## EXERCISE REQUIREMENTS
Output exactly the lines from the line with "DE AVRIƲM DOLORE." through the end of the records below. Include nothing else.

## DATASET RECORDS
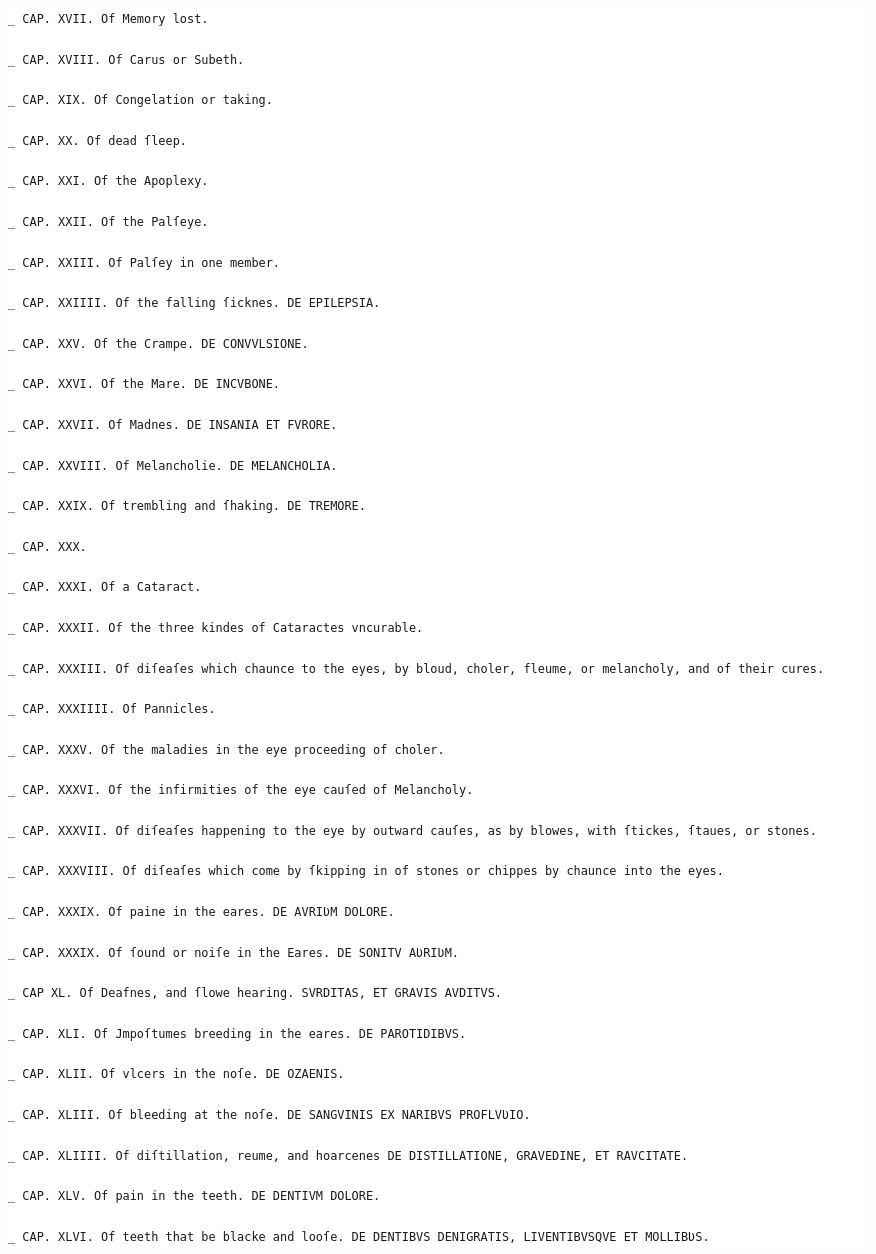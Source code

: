     _ CAP. XVII. Of Memory lost.

    _ CAP. XVIII. Of Carus or Subeth.

    _ CAP. XIX. Of Congelation or taking.

    _ CAP. XX. Of dead ſleep.

    _ CAP. XXI. Of the Apoplexy.

    _ CAP. XXII. Of the Palſeye.

    _ CAP. XXIII. Of Palſey in one member.

    _ CAP. XXIIII. Of the falling ſicknes. DE EPILEPSIA.

    _ CAP. XXV. Of the Crampe. DE CONVVLSIONE.

    _ CAP. XXVI. Of the Mare. DE INCVBONE.

    _ CAP. XXVII. Of Madnes. DE INSANIA ET FVRORE.

    _ CAP. XXVIII. Of Melancholie. DE MELANCHOLIA.

    _ CAP. XXIX. Of trembling and ſhaking. DE TREMORE.

    _ CAP. XXX.

    _ CAP. XXXI. Of a Cataract.

    _ CAP. XXXII. Of the three kindes of Cataractes vncurable.

    _ CAP. XXXIII. Of diſeaſes which chaunce to the eyes, by bloud, choler, fleume, or melancholy, and of their cures.

    _ CAP. XXXIIII. Of Pannicles.

    _ CAP. XXXV. Of the maladies in the eye proceeding of choler.

    _ CAP. XXXVI. Of the infirmities of the eye cauſed of Melancholy.

    _ CAP. XXXVII. Of diſeaſes happening to the eye by outward cauſes, as by blowes, with ſtickes, ſtaues, or stones.

    _ CAP. XXXVIII. Of diſeaſes which come by ſkipping in of stones or chippes by chaunce into the eyes.

    _ CAP. XXXIX. Of paine in the eares. DE AVRIƲM DOLORE.

    _ CAP. XXXIX. Of ſound or noiſe in the Eares. DE SONITV AƲRIƲM.

    _ CAP XL. Of Deafnes, and ſlowe hearing. SVRDITAS, ET GRAVIS AVDITVS.

    _ CAP. XLI. Of Jmpoſtumes breeding in the eares. DE PAROTIDIBVS.

    _ CAP. XLII. Of vlcers in the noſe. DE OZAENIS.

    _ CAP. XLIII. Of bleeding at the noſe. DE SANGVINIS EX NARIBVS PROFLVƲIO.

    _ CAP. XLIIII. Of diſtillation, reume, and hoarcenes DE DISTILLATIONE, GRAVEDINE, ET RAVCITATE.

    _ CAP. XLV. Of pain in the teeth. DE DENTIVM DOLORE.

    _ CAP. XLVI. Of teeth that be blacke and looſe. DE DENTIBVS DENIGRATIS, LIVENTIBVSQVE ET MOLLIBƲS.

## WRITTEN ANSWER
    _ CAP. XXXIX. Of paine in the eares. DE AVRIƲM DOLORE.

    _ CAP. XXXIX. Of ſound or noiſe in the Eares. DE SONITV AƲRIƲM.

    _ CAP XL. Of Deafnes, and ſlowe hearing. SVRDITAS, ET GRAVIS AVDITVS.

    _ CAP. XLI. Of Jmpoſtumes breeding in the eares. DE PAROTIDIBVS.

    _ CAP. XLII. Of vlcers in the noſe. DE OZAENIS.

    _ CAP. XLIII. Of bleeding at the noſe. DE SANGVINIS EX NARIBVS PROFLVƲIO.

    _ CAP. XLIIII. Of diſtillation, reume, and hoarcenes DE DISTILLATIONE, GRAVEDINE, ET RAVCITATE.

    _ CAP. XLV. Of pain in the teeth. DE DENTIVM DOLORE.

    _ CAP. XLVI. Of teeth that be blacke and looſe. DE DENTIBVS DENIGRATIS, LIVENTIBVSQVE ET MOLLIBƲS.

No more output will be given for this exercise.